Omit pictures and quote the listing below line by line, from its start through the line that holds "(o *StorageWriteModelLinksType) GetPayload()".

◇ ◇ ◇ ◇ ◇

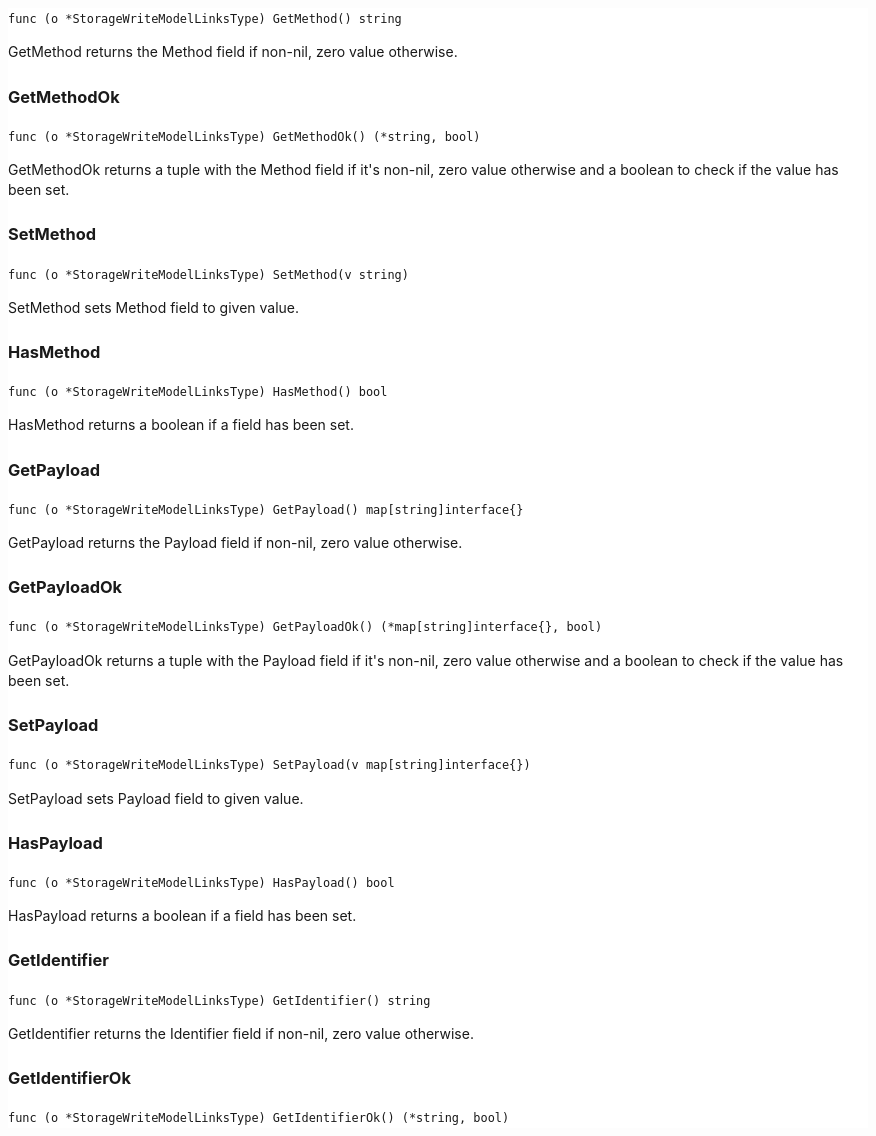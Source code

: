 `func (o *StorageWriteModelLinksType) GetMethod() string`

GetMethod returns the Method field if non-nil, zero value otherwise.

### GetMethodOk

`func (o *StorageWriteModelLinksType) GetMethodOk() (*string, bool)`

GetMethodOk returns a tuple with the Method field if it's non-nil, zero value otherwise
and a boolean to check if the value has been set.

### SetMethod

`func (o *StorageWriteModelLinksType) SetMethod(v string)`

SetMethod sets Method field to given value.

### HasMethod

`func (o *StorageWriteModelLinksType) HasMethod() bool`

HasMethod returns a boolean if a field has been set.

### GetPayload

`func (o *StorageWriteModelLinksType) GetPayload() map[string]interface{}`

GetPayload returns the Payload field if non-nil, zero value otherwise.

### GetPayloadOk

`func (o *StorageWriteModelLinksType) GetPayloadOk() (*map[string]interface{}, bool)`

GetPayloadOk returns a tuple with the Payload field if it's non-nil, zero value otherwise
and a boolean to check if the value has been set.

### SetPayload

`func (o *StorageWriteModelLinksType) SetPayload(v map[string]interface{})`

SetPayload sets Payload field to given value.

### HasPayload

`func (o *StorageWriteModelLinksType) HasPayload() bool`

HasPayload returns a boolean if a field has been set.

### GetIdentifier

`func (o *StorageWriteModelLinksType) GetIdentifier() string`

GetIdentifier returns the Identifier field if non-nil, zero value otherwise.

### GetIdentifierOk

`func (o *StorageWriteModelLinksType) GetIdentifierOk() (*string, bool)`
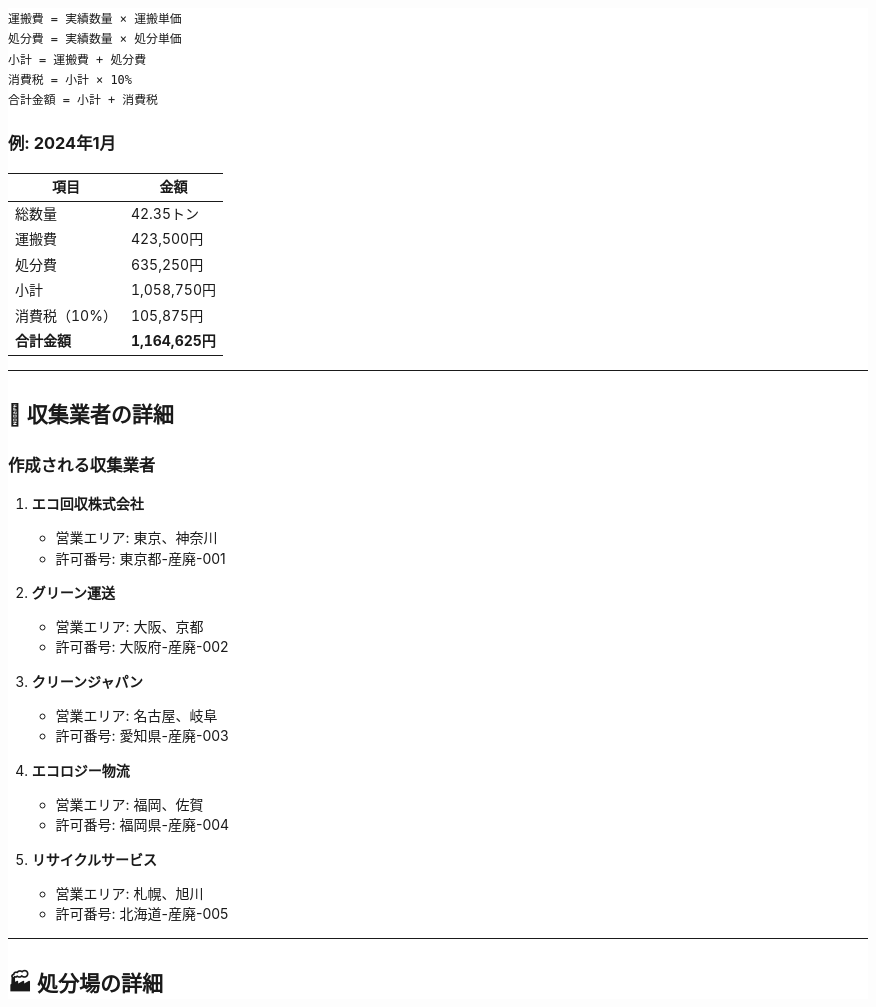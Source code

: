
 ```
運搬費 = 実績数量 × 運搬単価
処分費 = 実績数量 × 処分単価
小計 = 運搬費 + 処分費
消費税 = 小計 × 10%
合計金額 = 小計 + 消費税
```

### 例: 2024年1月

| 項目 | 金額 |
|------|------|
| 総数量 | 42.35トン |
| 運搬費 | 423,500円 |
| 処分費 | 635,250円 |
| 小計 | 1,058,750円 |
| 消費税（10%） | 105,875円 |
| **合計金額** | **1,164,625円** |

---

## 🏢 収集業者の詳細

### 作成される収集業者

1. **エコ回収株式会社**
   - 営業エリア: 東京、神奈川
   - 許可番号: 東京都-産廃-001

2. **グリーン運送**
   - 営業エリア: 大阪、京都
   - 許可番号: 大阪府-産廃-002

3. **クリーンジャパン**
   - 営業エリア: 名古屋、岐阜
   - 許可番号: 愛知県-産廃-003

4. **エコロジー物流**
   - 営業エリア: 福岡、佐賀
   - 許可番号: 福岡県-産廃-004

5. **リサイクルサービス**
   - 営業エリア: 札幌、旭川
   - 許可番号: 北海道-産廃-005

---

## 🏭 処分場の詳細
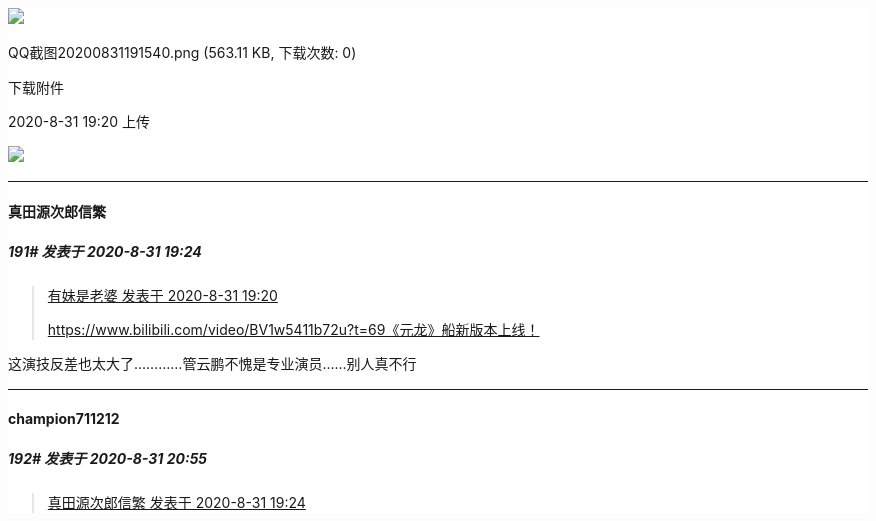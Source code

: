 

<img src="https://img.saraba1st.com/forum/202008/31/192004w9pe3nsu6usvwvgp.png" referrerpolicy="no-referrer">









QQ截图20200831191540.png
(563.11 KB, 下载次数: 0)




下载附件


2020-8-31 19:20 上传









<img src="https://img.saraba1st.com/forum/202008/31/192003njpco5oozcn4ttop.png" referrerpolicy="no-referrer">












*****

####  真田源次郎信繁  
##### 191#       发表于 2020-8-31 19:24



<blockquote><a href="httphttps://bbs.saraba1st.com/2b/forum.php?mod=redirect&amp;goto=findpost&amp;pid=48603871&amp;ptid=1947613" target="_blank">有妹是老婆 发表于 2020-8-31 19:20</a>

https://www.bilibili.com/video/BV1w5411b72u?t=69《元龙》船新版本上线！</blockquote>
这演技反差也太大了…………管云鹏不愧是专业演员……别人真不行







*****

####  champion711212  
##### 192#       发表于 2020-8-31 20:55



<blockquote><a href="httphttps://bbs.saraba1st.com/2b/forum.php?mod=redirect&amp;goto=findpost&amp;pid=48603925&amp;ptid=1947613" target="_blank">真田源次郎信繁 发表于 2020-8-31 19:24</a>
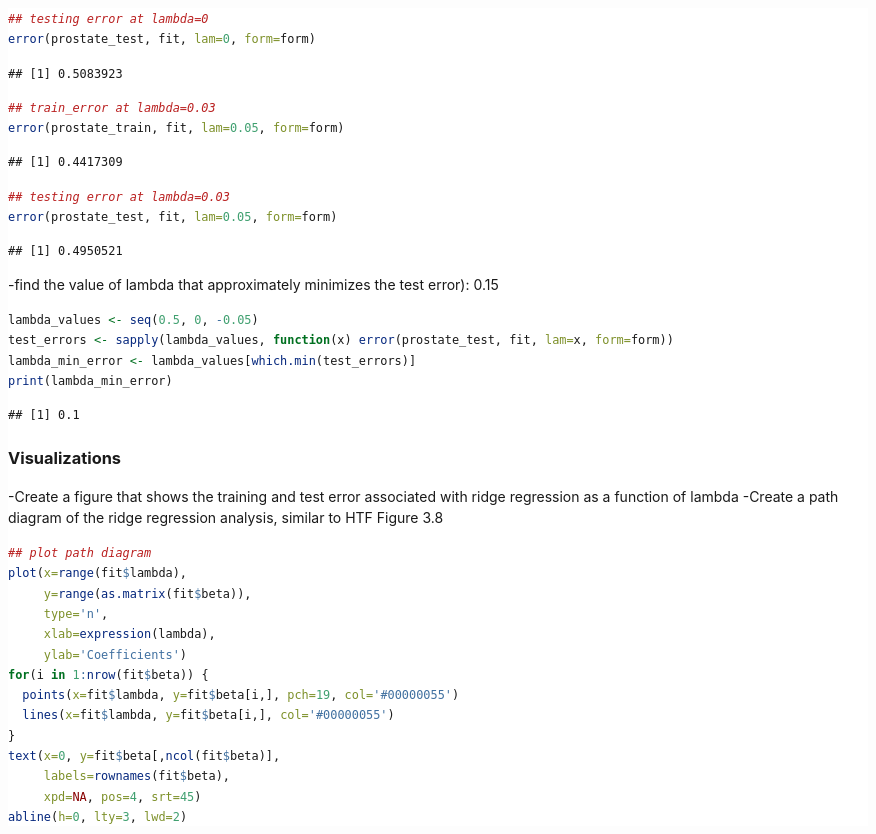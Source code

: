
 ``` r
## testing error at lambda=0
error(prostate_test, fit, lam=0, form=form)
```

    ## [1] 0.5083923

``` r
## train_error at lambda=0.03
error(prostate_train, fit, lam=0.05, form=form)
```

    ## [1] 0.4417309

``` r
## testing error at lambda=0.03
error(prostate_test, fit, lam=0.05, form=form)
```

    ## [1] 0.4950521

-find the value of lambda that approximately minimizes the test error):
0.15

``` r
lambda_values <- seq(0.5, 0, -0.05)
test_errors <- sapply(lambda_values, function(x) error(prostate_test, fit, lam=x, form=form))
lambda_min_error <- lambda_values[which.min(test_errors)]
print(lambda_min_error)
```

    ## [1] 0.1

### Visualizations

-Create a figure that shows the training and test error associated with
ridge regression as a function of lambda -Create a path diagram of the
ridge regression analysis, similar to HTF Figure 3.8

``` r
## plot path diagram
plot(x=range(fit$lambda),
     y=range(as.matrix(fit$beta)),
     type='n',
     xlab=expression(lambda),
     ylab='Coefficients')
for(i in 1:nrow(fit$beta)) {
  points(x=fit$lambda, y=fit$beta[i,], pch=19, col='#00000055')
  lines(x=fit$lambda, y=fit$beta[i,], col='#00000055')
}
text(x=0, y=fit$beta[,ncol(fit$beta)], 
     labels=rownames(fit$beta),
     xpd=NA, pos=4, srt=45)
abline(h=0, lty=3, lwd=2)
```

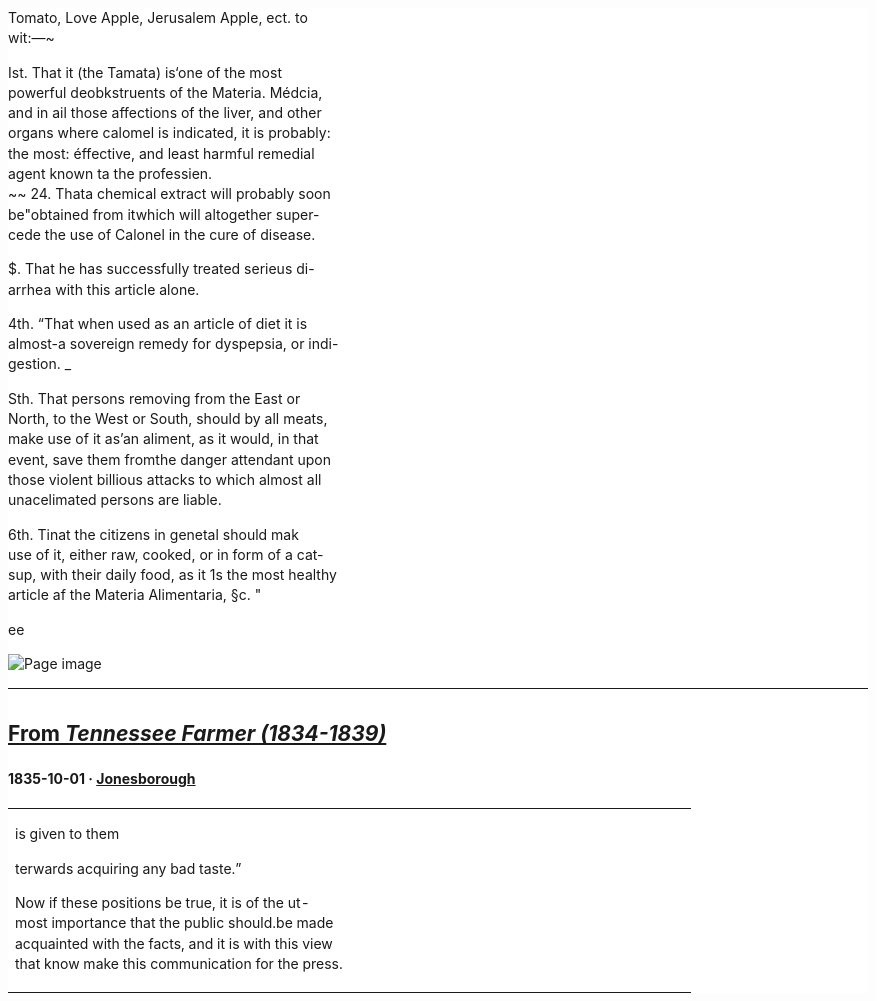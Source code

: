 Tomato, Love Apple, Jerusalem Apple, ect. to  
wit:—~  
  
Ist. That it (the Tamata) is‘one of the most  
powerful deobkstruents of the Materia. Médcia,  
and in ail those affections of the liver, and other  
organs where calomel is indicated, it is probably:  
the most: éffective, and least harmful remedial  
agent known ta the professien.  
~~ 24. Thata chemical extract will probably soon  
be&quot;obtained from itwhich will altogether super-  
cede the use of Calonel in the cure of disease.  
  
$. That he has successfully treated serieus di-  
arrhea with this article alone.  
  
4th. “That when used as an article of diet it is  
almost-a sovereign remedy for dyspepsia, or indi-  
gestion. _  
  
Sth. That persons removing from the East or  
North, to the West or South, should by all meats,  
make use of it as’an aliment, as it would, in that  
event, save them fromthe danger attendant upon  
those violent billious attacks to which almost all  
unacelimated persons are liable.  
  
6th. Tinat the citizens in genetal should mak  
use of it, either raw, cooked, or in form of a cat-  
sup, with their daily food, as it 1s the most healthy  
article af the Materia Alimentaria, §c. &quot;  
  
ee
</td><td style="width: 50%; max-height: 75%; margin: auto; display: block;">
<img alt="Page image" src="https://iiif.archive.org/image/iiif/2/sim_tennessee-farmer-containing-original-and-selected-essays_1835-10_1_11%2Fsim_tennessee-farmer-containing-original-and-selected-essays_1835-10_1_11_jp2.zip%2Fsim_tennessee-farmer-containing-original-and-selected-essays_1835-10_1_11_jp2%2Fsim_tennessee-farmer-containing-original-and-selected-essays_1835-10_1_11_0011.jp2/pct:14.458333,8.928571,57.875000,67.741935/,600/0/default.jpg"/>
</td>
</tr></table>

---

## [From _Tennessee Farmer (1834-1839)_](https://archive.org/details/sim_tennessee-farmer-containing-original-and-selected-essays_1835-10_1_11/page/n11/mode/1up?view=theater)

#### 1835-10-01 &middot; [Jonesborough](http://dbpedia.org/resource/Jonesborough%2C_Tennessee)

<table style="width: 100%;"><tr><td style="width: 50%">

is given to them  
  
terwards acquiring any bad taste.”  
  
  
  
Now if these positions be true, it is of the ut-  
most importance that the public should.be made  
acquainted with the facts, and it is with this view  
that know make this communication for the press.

◇ ◇ ◇ ◇ ◇

● SOLUTION TO THIS EXERCISE
Source code

: `func (o *StorageWriteModelLinksType) GetMethod() string`

GetMethod returns the Method field if non-nil, zero value otherwise.

### GetMethodOk

`func (o *StorageWriteModelLinksType) GetMethodOk() (*string, bool)`

GetMethodOk returns a tuple with the Method field if it's non-nil, zero value otherwise
and a boolean to check if the value has been set.

### SetMethod

`func (o *StorageWriteModelLinksType) SetMethod(v string)`

SetMethod sets Method field to given value.

### HasMethod

`func (o *StorageWriteModelLinksType) HasMethod() bool`

HasMethod returns a boolean if a field has been set.

### GetPayload

`func (o *StorageWriteModelLinksType) GetPayload() map[string]interface{}`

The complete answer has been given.